Dataset extract:

============

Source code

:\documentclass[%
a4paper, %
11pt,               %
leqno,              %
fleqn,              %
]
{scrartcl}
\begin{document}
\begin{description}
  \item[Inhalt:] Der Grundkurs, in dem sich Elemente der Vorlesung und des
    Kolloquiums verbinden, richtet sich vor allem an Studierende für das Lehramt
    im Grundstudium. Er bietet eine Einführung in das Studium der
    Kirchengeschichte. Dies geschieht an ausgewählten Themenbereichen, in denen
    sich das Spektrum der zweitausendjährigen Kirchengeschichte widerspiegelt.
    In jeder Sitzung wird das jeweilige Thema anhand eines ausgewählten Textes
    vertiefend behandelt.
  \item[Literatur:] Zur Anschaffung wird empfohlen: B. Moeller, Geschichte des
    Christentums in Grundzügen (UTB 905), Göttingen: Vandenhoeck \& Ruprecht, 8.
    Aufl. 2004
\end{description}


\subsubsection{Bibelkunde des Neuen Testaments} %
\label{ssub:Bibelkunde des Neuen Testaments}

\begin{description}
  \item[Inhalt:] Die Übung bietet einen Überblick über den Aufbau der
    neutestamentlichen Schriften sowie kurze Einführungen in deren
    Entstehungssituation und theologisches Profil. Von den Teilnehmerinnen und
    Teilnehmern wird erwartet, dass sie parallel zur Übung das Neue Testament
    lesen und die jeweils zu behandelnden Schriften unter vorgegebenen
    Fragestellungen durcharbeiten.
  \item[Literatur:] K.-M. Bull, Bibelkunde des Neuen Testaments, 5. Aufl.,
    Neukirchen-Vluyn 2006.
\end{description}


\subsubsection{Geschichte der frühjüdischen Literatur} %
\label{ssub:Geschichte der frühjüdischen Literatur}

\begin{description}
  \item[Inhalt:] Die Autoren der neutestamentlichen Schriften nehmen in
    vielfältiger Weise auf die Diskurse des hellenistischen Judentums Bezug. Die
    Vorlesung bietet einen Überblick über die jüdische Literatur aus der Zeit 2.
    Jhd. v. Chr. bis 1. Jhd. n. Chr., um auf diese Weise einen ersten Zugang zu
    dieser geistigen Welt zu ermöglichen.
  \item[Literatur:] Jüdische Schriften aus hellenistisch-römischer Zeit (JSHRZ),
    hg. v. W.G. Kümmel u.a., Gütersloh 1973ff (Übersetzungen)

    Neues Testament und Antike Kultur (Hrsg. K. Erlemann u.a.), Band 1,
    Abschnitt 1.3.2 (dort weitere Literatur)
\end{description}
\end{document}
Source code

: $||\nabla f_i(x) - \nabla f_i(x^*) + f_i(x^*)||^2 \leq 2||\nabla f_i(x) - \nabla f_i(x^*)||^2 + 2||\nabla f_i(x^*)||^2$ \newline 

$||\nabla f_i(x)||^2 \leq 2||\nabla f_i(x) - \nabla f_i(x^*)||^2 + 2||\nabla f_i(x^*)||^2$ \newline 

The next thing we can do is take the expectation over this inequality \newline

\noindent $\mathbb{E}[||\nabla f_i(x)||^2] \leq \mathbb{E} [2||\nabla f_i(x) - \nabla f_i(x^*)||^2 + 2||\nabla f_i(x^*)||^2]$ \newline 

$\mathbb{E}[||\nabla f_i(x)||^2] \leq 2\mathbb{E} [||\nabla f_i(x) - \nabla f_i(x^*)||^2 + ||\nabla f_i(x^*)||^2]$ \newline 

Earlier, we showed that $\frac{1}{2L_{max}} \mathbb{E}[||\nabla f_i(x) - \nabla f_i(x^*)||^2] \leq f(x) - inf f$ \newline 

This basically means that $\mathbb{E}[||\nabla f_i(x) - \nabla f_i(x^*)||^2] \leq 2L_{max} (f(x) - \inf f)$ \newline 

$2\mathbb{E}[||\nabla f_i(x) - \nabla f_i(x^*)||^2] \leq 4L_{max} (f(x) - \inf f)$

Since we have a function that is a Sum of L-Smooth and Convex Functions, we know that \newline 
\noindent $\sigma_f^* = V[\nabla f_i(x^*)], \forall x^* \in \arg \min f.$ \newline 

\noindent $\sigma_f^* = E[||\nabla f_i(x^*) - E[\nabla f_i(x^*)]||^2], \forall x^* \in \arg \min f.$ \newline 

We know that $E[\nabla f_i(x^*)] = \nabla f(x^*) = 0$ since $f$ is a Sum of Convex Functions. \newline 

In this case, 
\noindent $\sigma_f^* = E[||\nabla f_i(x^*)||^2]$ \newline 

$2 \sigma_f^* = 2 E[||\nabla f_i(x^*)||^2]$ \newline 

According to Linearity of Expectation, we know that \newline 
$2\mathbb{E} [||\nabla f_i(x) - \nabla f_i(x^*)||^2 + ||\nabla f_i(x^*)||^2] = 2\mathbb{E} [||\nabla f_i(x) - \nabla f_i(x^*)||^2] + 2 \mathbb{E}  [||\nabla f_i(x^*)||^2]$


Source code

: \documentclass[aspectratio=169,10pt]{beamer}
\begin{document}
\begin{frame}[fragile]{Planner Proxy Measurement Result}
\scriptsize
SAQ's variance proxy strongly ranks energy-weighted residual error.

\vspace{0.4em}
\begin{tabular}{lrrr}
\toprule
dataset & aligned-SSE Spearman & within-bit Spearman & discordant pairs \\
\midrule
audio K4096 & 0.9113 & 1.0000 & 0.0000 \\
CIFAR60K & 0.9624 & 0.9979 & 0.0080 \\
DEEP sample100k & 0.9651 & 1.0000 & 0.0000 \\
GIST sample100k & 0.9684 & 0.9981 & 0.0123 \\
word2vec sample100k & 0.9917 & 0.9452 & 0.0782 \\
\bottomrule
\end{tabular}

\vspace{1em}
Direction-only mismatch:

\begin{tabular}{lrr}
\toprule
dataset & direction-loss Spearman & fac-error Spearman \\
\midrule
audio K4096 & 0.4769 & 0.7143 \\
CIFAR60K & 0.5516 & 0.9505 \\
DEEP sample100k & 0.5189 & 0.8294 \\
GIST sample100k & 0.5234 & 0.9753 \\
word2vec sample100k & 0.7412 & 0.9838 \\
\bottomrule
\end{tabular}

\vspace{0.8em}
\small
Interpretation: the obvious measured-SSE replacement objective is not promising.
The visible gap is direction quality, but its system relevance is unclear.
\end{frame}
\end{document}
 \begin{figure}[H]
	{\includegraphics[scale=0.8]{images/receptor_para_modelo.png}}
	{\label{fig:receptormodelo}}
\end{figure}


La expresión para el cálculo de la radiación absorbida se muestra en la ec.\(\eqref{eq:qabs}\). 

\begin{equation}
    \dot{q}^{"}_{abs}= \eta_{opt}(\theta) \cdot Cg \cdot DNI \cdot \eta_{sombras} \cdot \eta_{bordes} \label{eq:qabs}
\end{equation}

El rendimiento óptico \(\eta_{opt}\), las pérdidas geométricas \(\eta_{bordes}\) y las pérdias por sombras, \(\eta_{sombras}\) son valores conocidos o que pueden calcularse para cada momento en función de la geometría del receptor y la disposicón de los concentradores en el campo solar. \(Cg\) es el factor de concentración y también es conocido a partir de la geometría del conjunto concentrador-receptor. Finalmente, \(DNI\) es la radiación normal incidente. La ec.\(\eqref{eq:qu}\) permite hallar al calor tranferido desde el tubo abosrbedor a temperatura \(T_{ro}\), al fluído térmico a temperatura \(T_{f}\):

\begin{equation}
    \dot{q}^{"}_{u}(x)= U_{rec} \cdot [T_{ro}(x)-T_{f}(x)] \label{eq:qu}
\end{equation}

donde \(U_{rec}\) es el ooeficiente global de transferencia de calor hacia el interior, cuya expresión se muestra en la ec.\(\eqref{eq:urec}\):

============

Work to complete:
Repeat the whole listing verbatim.

Expected output:
Source code

:\documentclass[%
a4paper, %
11pt,               %
leqno,              %
fleqn,              %
]
{scrartcl}
\begin{document}
\begin{description}
  \item[Inhalt:] Der Grundkurs, in dem sich Elemente der Vorlesung und des
    Kolloquiums verbinden, richtet sich vor allem an Studierende für das Lehramt
    im Grundstudium. Er bietet eine Einführung in das Studium der
    Kirchengeschichte. Dies geschieht an ausgewählten Themenbereichen, in denen
    sich das Spektrum der zweitausendjährigen Kirchengeschichte widerspiegelt.
    In jeder Sitzung wird das jeweilige Thema anhand eines ausgewählten Textes
    vertiefend behandelt.
  \item[Literatur:] Zur Anschaffung wird empfohlen: B. Moeller, Geschichte des
    Christentums in Grundzügen (UTB 905), Göttingen: Vandenhoeck \& Ruprecht, 8.
    Aufl. 2004
\end{description}


\subsubsection{Bibelkunde des Neuen Testaments} %
\label{ssub:Bibelkunde des Neuen Testaments}

\begin{description}
  \item[Inhalt:] Die Übung bietet einen Überblick über den Aufbau der
    neutestamentlichen Schriften sowie kurze Einführungen in deren
    Entstehungssituation und theologisches Profil. Von den Teilnehmerinnen und
    Teilnehmern wird erwartet, dass sie parallel zur Übung das Neue Testament
    lesen und die jeweils zu behandelnden Schriften unter vorgegebenen
    Fragestellungen durcharbeiten.
  \item[Literatur:] K.-M. Bull, Bibelkunde des Neuen Testaments, 5. Aufl.,
    Neukirchen-Vluyn 2006.
\end{description}


\subsubsection{Geschichte der frühjüdischen Literatur} %
\label{ssub:Geschichte der frühjüdischen Literatur}

\begin{description}
  \item[Inhalt:] Die Autoren der neutestamentlichen Schriften nehmen in
    vielfältiger Weise auf die Diskurse des hellenistischen Judentums Bezug. Die
    Vorlesung bietet einen Überblick über die jüdische Literatur aus der Zeit 2.
    Jhd. v. Chr. bis 1. Jhd. n. Chr., um auf diese Weise einen ersten Zugang zu
    dieser geistigen Welt zu ermöglichen.
  \item[Literatur:] Jüdische Schriften aus hellenistisch-römischer Zeit (JSHRZ),
    hg. v. W.G. Kümmel u.a., Gütersloh 1973ff (Übersetzungen)

    Neues Testament und Antike Kultur (Hrsg. K. Erlemann u.a.), Band 1,
    Abschnitt 1.3.2 (dort weitere Literatur)
\end{description}
\end{document}
Source code

: $||\nabla f_i(x) - \nabla f_i(x^*) + f_i(x^*)||^2 \leq 2||\nabla f_i(x) - \nabla f_i(x^*)||^2 + 2||\nabla f_i(x^*)||^2$ \newline 

$||\nabla f_i(x)||^2 \leq 2||\nabla f_i(x) - \nabla f_i(x^*)||^2 + 2||\nabla f_i(x^*)||^2$ \newline 

The next thing we can do is take the expectation over this inequality \newline

\noindent $\mathbb{E}[||\nabla f_i(x)||^2] \leq \mathbb{E} [2||\nabla f_i(x) - \nabla f_i(x^*)||^2 + 2||\nabla f_i(x^*)||^2]$ \newline 

$\mathbb{E}[||\nabla f_i(x)||^2] \leq 2\mathbb{E} [||\nabla f_i(x) - \nabla f_i(x^*)||^2 + ||\nabla f_i(x^*)||^2]$ \newline 

Earlier, we showed that $\frac{1}{2L_{max}} \mathbb{E}[||\nabla f_i(x) - \nabla f_i(x^*)||^2] \leq f(x) - inf f$ \newline 

This basically means that $\mathbb{E}[||\nabla f_i(x) - \nabla f_i(x^*)||^2] \leq 2L_{max} (f(x) - \inf f)$ \newline 

$2\mathbb{E}[||\nabla f_i(x) - \nabla f_i(x^*)||^2] \leq 4L_{max} (f(x) - \inf f)$

Since we have a function that is a Sum of L-Smooth and Convex Functions, we know that \newline 
\noindent $\sigma_f^* = V[\nabla f_i(x^*)], \forall x^* \in \arg \min f.$ \newline 

\noindent $\sigma_f^* = E[||\nabla f_i(x^*) - E[\nabla f_i(x^*)]||^2], \forall x^* \in \arg \min f.$ \newline 

We know that $E[\nabla f_i(x^*)] = \nabla f(x^*) = 0$ since $f$ is a Sum of Convex Functions. \newline 

In this case, 
\noindent $\sigma_f^* = E[||\nabla f_i(x^*)||^2]$ \newline 

$2 \sigma_f^* = 2 E[||\nabla f_i(x^*)||^2]$ \newline 

According to Linearity of Expectation, we know that \newline 
$2\mathbb{E} [||\nabla f_i(x) - \nabla f_i(x^*)||^2 + ||\nabla f_i(x^*)||^2] = 2\mathbb{E} [||\nabla f_i(x) - \nabla f_i(x^*)||^2] + 2 \mathbb{E}  [||\nabla f_i(x^*)||^2]$


Source code

: \documentclass[aspectratio=169,10pt]{beamer}
\begin{document}
\begin{frame}[fragile]{Planner Proxy Measurement Result}
\scriptsize
SAQ's variance proxy strongly ranks energy-weighted residual error.

\vspace{0.4em}
\begin{tabular}{lrrr}
\toprule
dataset & aligned-SSE Spearman & within-bit Spearman & discordant pairs \\
\midrule
audio K4096 & 0.9113 & 1.0000 & 0.0000 \\
CIFAR60K & 0.9624 & 0.9979 & 0.0080 \\
DEEP sample100k & 0.9651 & 1.0000 & 0.0000 \\
GIST sample100k & 0.9684 & 0.9981 & 0.0123 \\
word2vec sample100k & 0.9917 & 0.9452 & 0.0782 \\
\bottomrule
\end{tabular}

\vspace{1em}
Direction-only mismatch:

\begin{tabular}{lrr}
\toprule
dataset & direction-loss Spearman & fac-error Spearman \\
\midrule
audio K4096 & 0.4769 & 0.7143 \\
CIFAR60K & 0.5516 & 0.9505 \\
DEEP sample100k & 0.5189 & 0.8294 \\
GIST sample100k & 0.5234 & 0.9753 \\
word2vec sample100k & 0.7412 & 0.9838 \\
\bottomrule
\end{tabular}

\vspace{0.8em}
\small
Interpretation: the obvious measured-SSE replacement objective is not promising.
The visible gap is direction quality, but its system relevance is unclear.
\end{frame}
\end{document}
 \begin{figure}[H]
	{\includegraphics[scale=0.8]{images/receptor_para_modelo.png}}
	{\label{fig:receptormodelo}}
\end{figure}


La expresión para el cálculo de la radiación absorbida se muestra en la ec.\(\eqref{eq:qabs}\). 

\begin{equation}
    \dot{q}^{"}_{abs}= \eta_{opt}(\theta) \cdot Cg \cdot DNI \cdot \eta_{sombras} \cdot \eta_{bordes} \label{eq:qabs}
\end{equation}

El rendimiento óptico \(\eta_{opt}\), las pérdidas geométricas \(\eta_{bordes}\) y las pérdias por sombras, \(\eta_{sombras}\) son valores conocidos o que pueden calcularse para cada momento en función de la geometría del receptor y la disposicón de los concentradores en el campo solar. \(Cg\) es el factor de concentración y también es conocido a partir de la geometría del conjunto concentrador-receptor. Finalmente, \(DNI\) es la radiación normal incidente. La ec.\(\eqref{eq:qu}\) permite hallar al calor tranferido desde el tubo abosrbedor a temperatura \(T_{ro}\), al fluído térmico a temperatura \(T_{f}\):

\begin{equation}
    \dot{q}^{"}_{u}(x)= U_{rec} \cdot [T_{ro}(x)-T_{f}(x)] \label{eq:qu}
\end{equation}

donde \(U_{rec}\) es el ooeficiente global de transferencia de calor hacia el interior, cuya expresión se muestra en la ec.\(\eqref{eq:urec}\):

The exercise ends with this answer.